In light of these concerns, the parties’ failure to address them in their court filings to date,
and to ensure that both sides get a fair opportunity to be heard on what may be a pivotal legal
question raised sua sponte, additional briefing is required. To that end, the parties are ordered
to file supplemental briefs – confined to the narrow issue of whether the rule of First Nat’l Bank
of Jasper applies in federal court – on or before August 24, 2015. No further replies or
additional briefs on issues relating to the Motion to Dismiss or Stay Class Action are authorized
or permitted at this time.2
DONE and ORDERED this 10th day of August, 2015.
s/ WILLIAM H. STEELE
CHIEF UNITED STATES DISTRICT JUDGE
2
In the alternative, defendant’s Motion to Dismiss asserts that this action should be
dismissed for improper venue pursuant to 28 U.S.C. § 1391(a) because Davis resides in Chilton
County, Alabama and CAEC’s primary offices and principal place of business are located in
Autauga County, Alabama, all of which are in the Middle District of Alabama. This argument
fails as a matter of law. By removing this action to federal court, CAEC necessarily and
unambiguously rendered § 1391 inapplicable. See Hollis v. Florida State University, 259 F.3d
1295, 1299 (11th Cir. 2001) (“In removed actions the general venue provision, 28 U.S.C. § 1391,
does not apply.
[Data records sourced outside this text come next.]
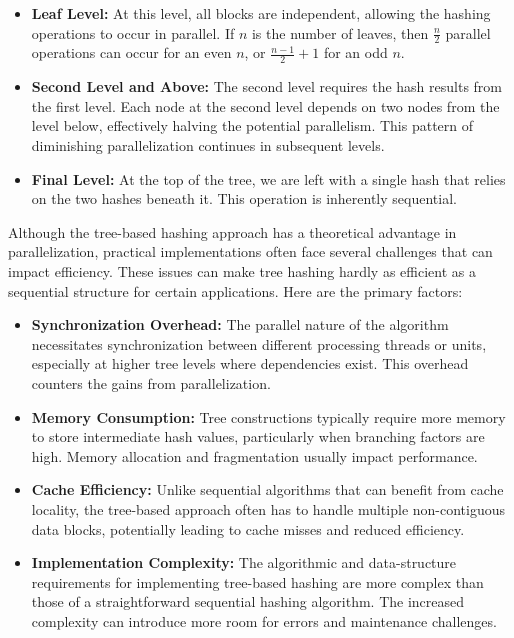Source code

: \documentclass[10pt]{article}
\begin{document}
\begin{itemize}
\item \textbf{Leaf Level:} At this level, all blocks are independent, allowing the hashing operations to occur in parallel. If \( n \) is the number of leaves, then \( \frac{n}{2} \) parallel operations can occur for an even \( n \), or \( \frac{n-1}{2} + 1 \) for an odd \( n \).
\item \textbf{Second Level and Above:} The second level requires the hash results from the first level. Each node at the second level depends on two nodes from the level below, effectively halving the potential parallelism. This pattern of diminishing parallelization continues in subsequent levels.
\item \textbf{Final Level:} At the top of the tree, we are left with a single hash that relies on the two hashes beneath it. This operation is inherently sequential.
\end{itemize}

Although the tree-based hashing approach has a theoretical advantage in parallelization, practical implementations often face several challenges that can impact efficiency. These issues can make tree hashing hardly as efficient as a sequential structure for certain applications. Here are the primary factors:

\begin{itemize}
\item \textbf{Synchronization Overhead:} The parallel nature of the algorithm necessitates synchronization between different processing threads or units, especially at higher tree levels where dependencies exist. This overhead counters the gains from parallelization.
\item \textbf{Memory Consumption:} Tree constructions typically require more memory to store intermediate hash values, particularly when branching factors are high. Memory allocation and fragmentation usually impact performance.
\item \textbf{Cache Efficiency:} Unlike sequential algorithms that can benefit from cache locality, the tree-based approach often has to handle multiple non-contiguous data blocks, potentially leading to cache misses and reduced efficiency.
\item \textbf{Implementation Complexity:} The algorithmic and data-structure requirements for implementing tree-based hashing are more complex than those of a straightforward sequential hashing algorithm. The increased complexity can introduce more room for errors and maintenance challenges.
\end{itemize}
\end{document}
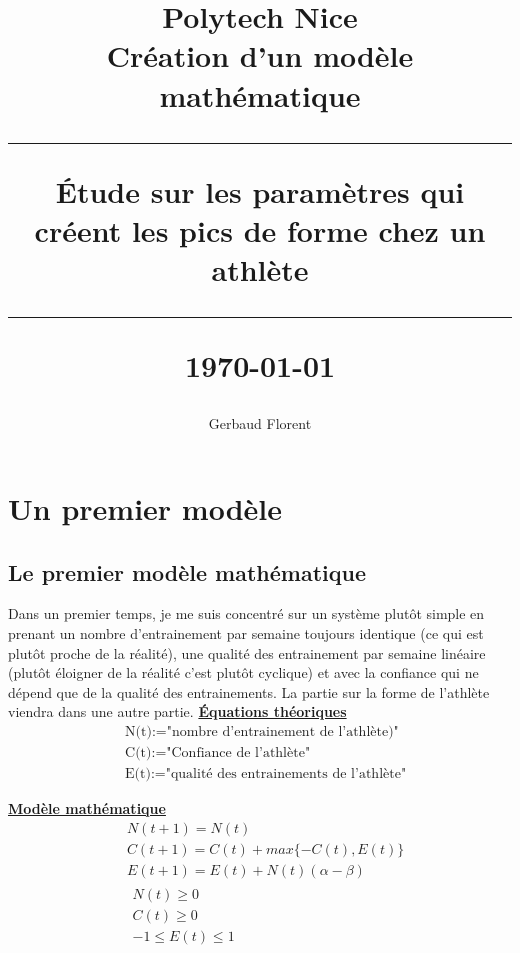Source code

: \documentclass[
]{article}
\title{\textbf{\Huge Polytech Nice}\\[1cm]
	\textbf{\LARGE Création d'un modèle mathématique}\\[2cm]
	\hrule height 1pt
	\vspace{0.5cm}
	\textbf{\Large Étude sur les paramètres qui créent les pics de forme chez un athlète}\\[0.5cm]
	\hrule height 1pt
	\vspace{3cm}
	\small{\today}}
\author{
	\begin{tabular}{c}
		Gerbaud Florent \\
	\end{tabular}
}
\date{}
\begin{document}
	\maketitle
	\newpage
	
	{
		\setcounter{tocdepth}{3}
		\renewcommand{\contentsname}{
			\hfill
			\begin{tikzpicture}
				\node[draw, fill=white, inner sep=20pt,line width=1.5pt] {\fontsize{30}{36}\selectfont\bfseries Table des matières};
			\end{tikzpicture}
			\hfill
		}
		\tableofcontents
		\pagebreak
		
	}
	\hypertarget{s1}{%
	\section{Un premier modèle }\label{s1}}
	\hypertarget{ss1}{%
		\subsection{Le premier modèle mathématique }\label{ss1}}
		Dans un premier temps, je me suis concentré sur un système plutôt simple en prenant un nombre d'entrainement par semaine toujours identique (ce qui est plutôt proche de la réalité), une qualité des entrainement par semaine linéaire (plutôt éloigner de la réalité c'est plutôt cyclique) et avec la confiance qui ne dépend que de la qualité des entrainements.
		La partie sur la forme de l'athlète viendra dans une autre partie. 
		\newline\newline 
		\underline{\textbf{Équations théoriques}}
		\newline
		\begin{align*}
			&\text{N(t):="nombre d'entrainement de l'athlète)"} \\
			&\text{C(t):="Confiance de l'athlète"} \\
			&\text{E(t):="qualité des entrainements de l'athlète"}
		\end{align*}
		
		\underline{\textbf{Modèle mathématique}}
		\newline
		\begin{align}
			&N(t+1)=N(t) \\
			&C(t+1)=C(t)+max\{-C(t),E(t)\} \\
			&E(t+1)=E(t)+N(t)(\alpha-\beta) \\
			&\boxed{\begin{array}{c} N(t) \ge 0 \\ C(t) \ge 0 \\
			-1 \le E(t) \le 1\end{array}}
		\end{align}
	
\end{document}
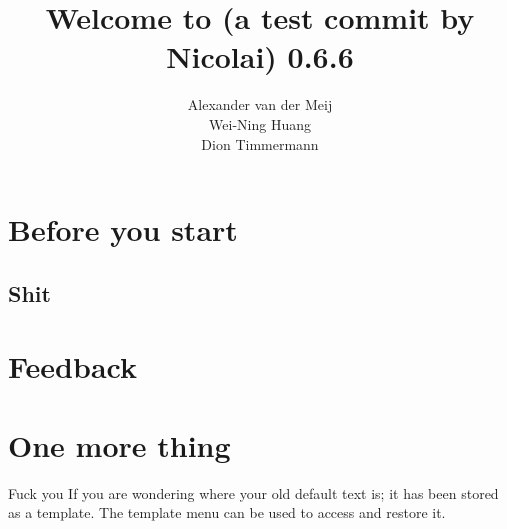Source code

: \documentclass[11pt]{article}
\title{\textbf{Welcome to (a test commit by Nicolai) 0.6.6}}
\author{Alexander van der Meij\\
		Wei-Ning Huang\\
		Dion Timmermann}
\date{}
\begin{document}
\maketitle

\section{Before you start}
	

\subsection{Shit}
	
\section{Feedback}
	

\section{One more thing}
Fuck you
If you are wondering where your old default text is; it has been stored as a template. The template menu can be used to access and restore it. 
\end{document}
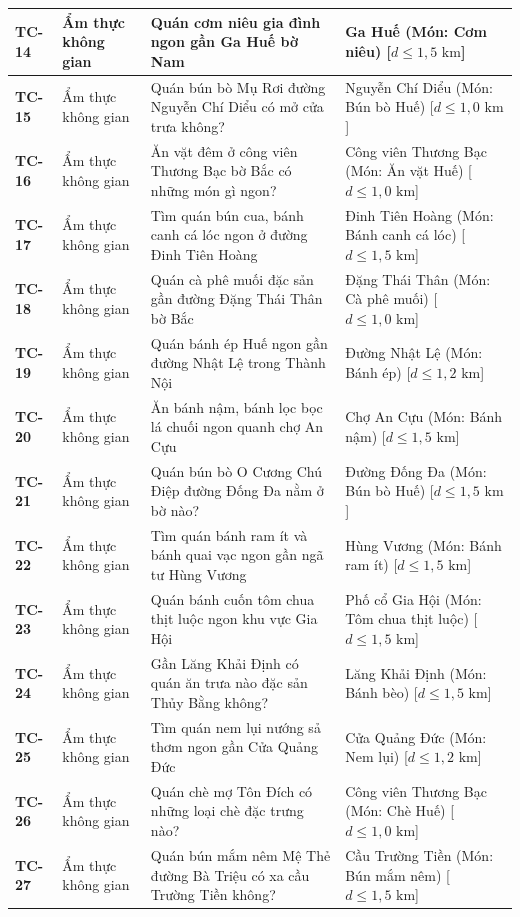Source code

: \begin{longtable}{|>{\centering\arraybackslash\bfseries}p{1.35cm}|>{\raggedright\arraybackslash}p{2.6cm}|>{\raggedright\arraybackslash}p{6.35cm}|>{\raggedright\arraybackslash}p{4.3cm}|}
TC-14 & Ẩm thực không gian & Quán cơm niêu gia đình ngon gần Ga Huế bờ Nam & Ga Huế (Món: Cơm niêu) [$d \le 1{,}5\text{ km}$] \\ \hline
TC-15 & Ẩm thực không gian & Quán bún bò Mụ Rơi đường Nguyễn Chí Diểu có mở cửa trưa không? & Nguyễn Chí Diểu (Món: Bún bò Huế) [$d \le 1{,}0\text{ km}$] \\ \hline
TC-16 & Ẩm thực không gian & Ăn vặt đêm ở công viên Thương Bạc bờ Bắc có những món gì ngon? & Công viên Thương Bạc (Món: Ăn vặt Huế) [$d \le 1{,}0\text{ km}$] \\ \hline
TC-17 & Ẩm thực không gian & Tìm quán bún cua, bánh canh cá lóc ngon ở đường Đinh Tiên Hoàng & Đinh Tiên Hoàng (Món: Bánh canh cá lóc) [$d \le 1{,}5\text{ km}$] \\ \hline
TC-18 & Ẩm thực không gian & Quán cà phê muối đặc sản gần đường Đặng Thái Thân bờ Bắc & Đặng Thái Thân (Món: Cà phê muối) [$d \le 1{,}0\text{ km}$] \\ \hline
TC-19 & Ẩm thực không gian & Quán bánh ép Huế ngon gần đường Nhật Lệ trong Thành Nội & Đường Nhật Lệ (Món: Bánh ép) [$d \le 1{,}2\text{ km}$] \\ \hline
TC-20 & Ẩm thực không gian & Ăn bánh nậm, bánh lọc bọc lá chuối ngon quanh chợ An Cựu & Chợ An Cựu (Món: Bánh nậm) [$d \le 1{,}5\text{ km}$] \\ \hline
TC-21 & Ẩm thực không gian & Quán bún bò O Cương Chú Điệp đường Đống Đa nằm ở bờ nào? & Đường Đống Đa (Món: Bún bò Huế) [$d \le 1{,}5\text{ km}$] \\ \hline
TC-22 & Ẩm thực không gian & Tìm quán bánh ram ít và bánh quai vạc ngon gần ngã tư Hùng Vương & Hùng Vương (Món: Bánh ram ít) [$d \le 1{,}5\text{ km}$] \\ \hline
TC-23 & Ẩm thực không gian & Quán bánh cuốn tôm chua thịt luộc ngon khu vực Gia Hội & Phố cổ Gia Hội (Món: Tôm chua thịt luộc) [$d \le 1{,}5\text{ km}$] \\ \hline
TC-24 & Ẩm thực không gian & Gần Lăng Khải Định có quán ăn trưa nào đặc sản Thủy Bằng không? & Lăng Khải Định (Món: Bánh bèo) [$d \le 1{,}5\text{ km}$] \\ \hline
TC-25 & Ẩm thực không gian & Tìm quán nem lụi nướng sả thơm ngon gần Cửa Quảng Đức & Cửa Quảng Đức (Món: Nem lụi) [$d \le 1{,}2\text{ km}$] \\ \hline
TC-26 & Ẩm thực không gian & Quán chè mợ Tôn Đích có những loại chè đặc trưng nào? & Công viên Thương Bạc (Món: Chè Huế) [$d \le 1{,}0\text{ km}$] \\ \hline
TC-27 & Ẩm thực không gian & Quán bún mắm nêm Mệ Thẻ đường Bà Triệu có xa cầu Trường Tiền không? & Cầu Trường Tiền (Món: Bún mắm nêm) [$d \le 1{,}5\text{ km}$] \\ \hline

\end{longtable}
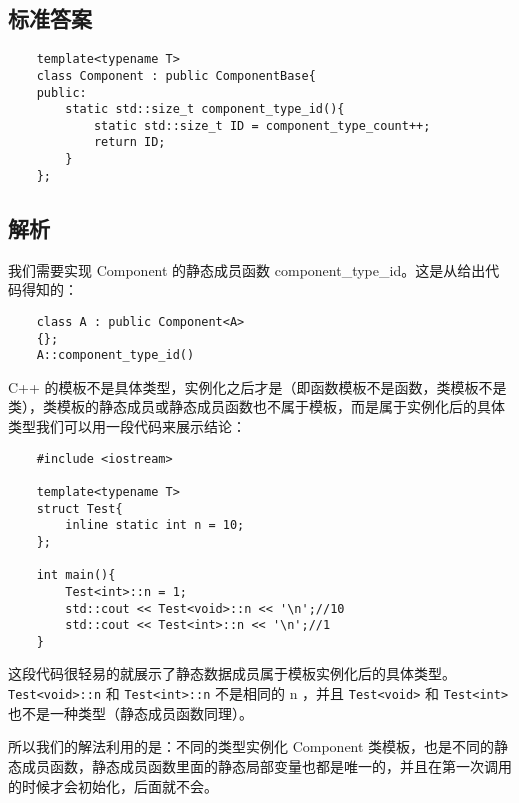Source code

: 

\subsection{标准答案}

\begin{verbatim}
    template<typename T>
    class Component : public ComponentBase{
    public:
        static std::size_t component_type_id(){
            static std::size_t ID = component_type_count++;
            return ID;
        }
    };
\end{verbatim}

\subsection{解析}

我们需要实现 Component 的静态成员函数 component\_type\_id。这是从给出代码得知的：

\begin{verbatim}
    class A : public Component<A>
    {};
    A::component_type_id()
\end{verbatim}

C++ 的模板不是具体类型，实例化之后才是（即函数模板不是函数，类模板不是类），类模板的静态成员或静态成员函数也不属于模板，而是属于实例化后的具体类型我们可以用一段代码来展示结论：

\begin{verbatim}
    #include <iostream>

    template<typename T>
    struct Test{
        inline static int n = 10;
    };
    
    int main(){
        Test<int>::n = 1;
        std::cout << Test<void>::n << '\n';//10
        std::cout << Test<int>::n << '\n';//1
    }
\end{verbatim}

这段代码很轻易的就展示了静态数据成员属于模板实例化后的具体类型。 \texttt{Test<void>::n} 和 \texttt{Test<int>::n} 不是相同的 n
，并且 \texttt{Test<void>} 和 \texttt{Test<int>} 也不是一种类型（静态成员函数同理）。

所以我们的解法利用的是：不同的类型实例化 Component 类模板，也是不同的静态成员函数，静态成员函数里面的静态局部变量也都是唯一的，并且在第一次调用的时候才会初始化，后面就不会。

\clearpage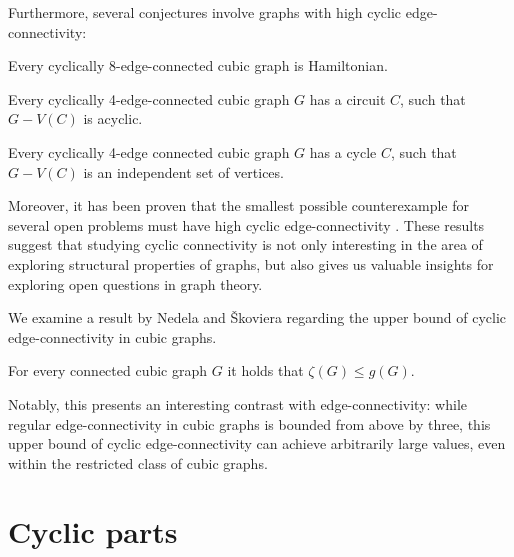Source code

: \documentclass[12pt, twoside]{book}
\begin{document}
Furthermore, several conjectures involve graphs with high cyclic edge-connectivity:

\begin{conjecture}
	Every cyclically $8$-edge-connected cubic graph is Hamiltonian.
\end{conjecture}

\begin{conjecture}
	Every cyclically 4-edge-connected cubic graph $G$ has a circuit $C$, such that $G-V (C)$ is acyclic.
\end{conjecture}

\begin{conjecture}
	Every cyclically 4-edge connected cubic graph $G$ has a cycle $C$, such that $G-V(C)$ is an independent set of vertices.
\end{conjecture}

Moreover, it has been proven that the smallest possible counterexample for several open problems must have high cyclic edge-connectivity \cite{Macajova2020, Kochol2004}. These results suggest that studying cyclic connectivity is not only interesting in the area of exploring structural properties of graphs, but also gives us valuable insights for exploring open questions in graph theory.


We examine a result by Nedela and Škoviera regarding the upper bound of cyclic edge-connectivity in cubic graphs. 

\begin{proposition}\label{prop:cyclic-con-less-than-girth}
	For every connected cubic graph $G$ it holds that $\zeta(G)\leq g(G)$.
\end{proposition}

Notably, this presents an interesting contrast with edge-connectivity: while regular edge-connectivity in cubic graphs is bounded from above by three, this upper bound of cyclic edge-connectivity can achieve arbitrarily large values, even within the restricted class of cubic graphs.

\section{Cyclic parts}\label{sec:cyclic-parts}
\end{document}
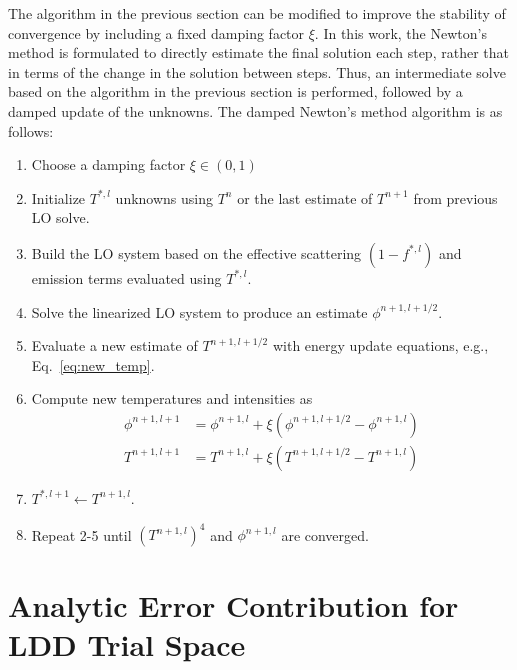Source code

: The algorithm in the previous section can be modified to improve the stability of
convergence by including a fixed damping factor $\xi$.  In this work, the Newton's method is
formulated to directly estimate the final solution each step, rather that in terms of the
change in the solution between steps.  Thus, an intermediate solve based on the algorithm in the previous section is performed, followed by a damped update of the unknowns. 
The damped Newton's method algorithm is as
follows:
\begin{enumerate}
    \item Choose a damping factor $\xi\in(0,1)$
    \item Initialize $T^{*,l}$ unknowns using $T^n$ or the last estimate of $T^{n+1}$ from
        previous LO solve.
    \item  Build the LO system based on the effective scattering $(1-f^{*,l})$ and emission terms
        evaluated using $T^{*,l}$.
    \item Solve the linearized LO system to produce an estimate $\phi^{n+1,l+1/2}$.
    \item Evaluate a new estimate of $T^{n+1,l+1/2}$ with energy update equations, e.g., Eq.~\eqref{eq:new_temp}.
    \item Compute new temperatures and intensities as
        \begin{align*}
            \phi^{n+1,l+1} &= \phi^{n+1,l}+ \xi \left( \phi^{n+1,l+1/2} - \phi^{n+1,l} \right)\\
            T^{n+1,l+1} &= T^{n+1,l}+ \xi \left( T^{n+1,l+1/2} - T^{n+1,l} \right)
           \end{align*}
    \item $T^{*,l+1}\leftarrow{T}^{n+1,l}$.
    \item Repeat 2-5 until $(T^{n+1,l})^4$ and $\phi^{n+1,l}$ are converged.
\end{enumerate}


\section{Analytic Error Contribution for LDD Trial Space}
\label{sec:face_err_deriv}

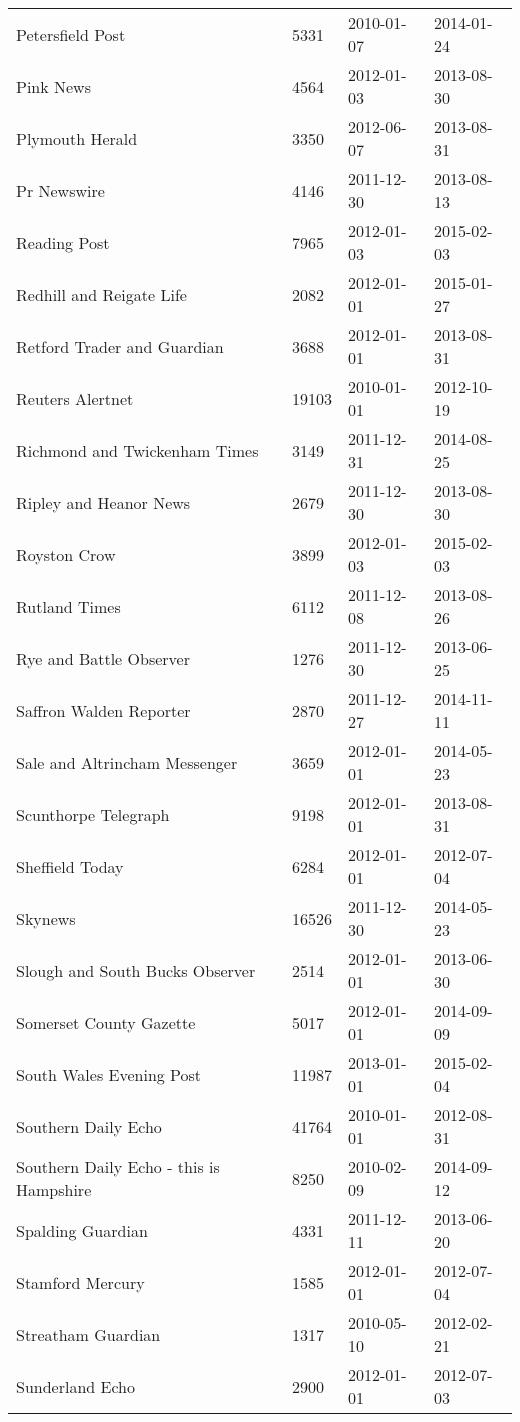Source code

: \begin{longtable}{p{}p{}p{}p{}}
  Petersfield Post & 5331 & 2010-01-07 & 2014-01-24 \\ 
  Pink News & 4564 & 2012-01-03 & 2013-08-30 \\ 
  Plymouth Herald & 3350 & 2012-06-07 & 2013-08-31 \\ 
  Pr Newswire & 4146 & 2011-12-30 & 2013-08-13 \\ 
  Reading Post & 7965 & 2012-01-03 & 2015-02-03 \\ 
  Redhill and Reigate Life & 2082 & 2012-01-01 & 2015-01-27 \\ 
  Retford Trader and Guardian & 3688 & 2012-01-01 & 2013-08-31 \\ 
  Reuters Alertnet & 19103 & 2010-01-01 & 2012-10-19 \\ 
  Richmond and Twickenham Times & 3149 & 2011-12-31 & 2014-08-25 \\ 
  Ripley and Heanor News & 2679 & 2011-12-30 & 2013-08-30 \\ 
  Royston Crow & 3899 & 2012-01-03 & 2015-02-03 \\ 
  Rutland Times & 6112 & 2011-12-08 & 2013-08-26 \\ 
  Rye and Battle Observer & 1276 & 2011-12-30 & 2013-06-25 \\ 
  Saffron Walden Reporter & 2870 & 2011-12-27 & 2014-11-11 \\ 
  Sale and Altrincham Messenger & 3659 & 2012-01-01 & 2014-05-23 \\ 
  Scunthorpe Telegraph & 9198 & 2012-01-01 & 2013-08-31 \\ 
  Sheffield Today & 6284 & 2012-01-01 & 2012-07-04 \\ 
  Skynews & 16526 & 2011-12-30 & 2014-05-23 \\ 
  Slough and South Bucks Observer & 2514 & 2012-01-01 & 2013-06-30 \\ 
  Somerset County Gazette & 5017 & 2012-01-01 & 2014-09-09 \\ 
  South Wales Evening Post & 11987 & 2013-01-01 & 2015-02-04 \\ 
  Southern Daily Echo & 41764 & 2010-01-01 & 2012-08-31 \\ 
  Southern Daily Echo - this is Hampshire & 8250 & 2010-02-09 & 2014-09-12 \\ 
  Spalding Guardian & 4331 & 2011-12-11 & 2013-06-20 \\ 
  Stamford Mercury & 1585 & 2012-01-01 & 2012-07-04 \\ 
  Streatham Guardian & 1317 & 2010-05-10 & 2012-02-21 \\ 
  Sunderland Echo & 2900 & 2012-01-01 & 2012-07-03 \\ 

\end{longtable}
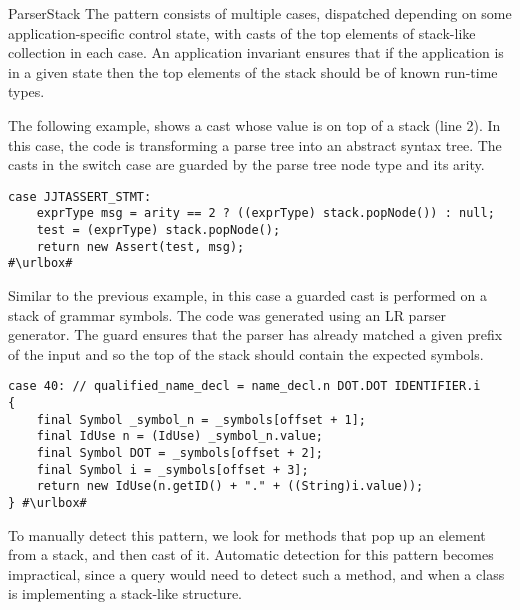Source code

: \begin{pattern}{ParserStack}
The \thisp{} pattern consists of multiple cases,
dispatched depending on some application-specific control state,
with casts of the top elements of stack-like collection in each case.
An application invariant ensures that if the application is in a given 
state then the top elements of the stack should be of known run-time types.

\instances{}
The following example,
shows a cast whose value is on top of a stack (line 2).
In this case,
the code is transforming a parse tree into an abstract syntax tree.
The casts in the switch case are guarded by the parse tree node type and
its arity. 

\def\urlvar{http://bit.ly/fabioz_Pydev_2HF6nrF}
\begin{verbatim}
case JJTASSERT_STMT:
    exprType msg = arity == 2 ? ((exprType) stack.popNode()) : null;
    test = (exprType) stack.popNode();
    return new Assert(test, msg);
#\urlbox#
\end{verbatim}

Similar to the previous example,
in this case a guarded cast is performed on a stack of grammar symbols.
The code was generated using an LR parser generator.
The guard ensures that the parser has already matched a given prefix of the
input and so the top of the stack should contain the expected symbols.

\def\urlvar{http://bit.ly/Sable_soot_2MZLZ3m}
\begin{verbatim}
case 40: // qualified_name_decl = name_decl.n DOT.DOT IDENTIFIER.i
{
    final Symbol _symbol_n = _symbols[offset + 1];
    final IdUse n = (IdUse) _symbol_n.value;
    final Symbol DOT = _symbols[offset + 2];
    final Symbol i = _symbols[offset + 3];
    return new IdUse(n.getID() + "." + ((String)i.value));
} #\urlbox#
\end{verbatim}


\detection{}
To manually detect this pattern,
we look for methods that pop up an element from a stack,
and then cast of it.
Automatic detection for this pattern becomes impractical,
since a query would need to detect such a method,
and when a class is implementing a stack-like structure.



\end{pattern}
Instead, § 1441(a), by requiring removal to the district court for the district in
which the state action is pending, properly fixes the federal venue in that district. Thus, once a
case is properly removed to federal court, a defendant cannot move to dismiss on § 1391 venue
grounds.”). Accordingly, the Motion to Dismiss is denied insofar as it hinges on a challenge that
venue is improper under 28 U.S.C. § 1391(a).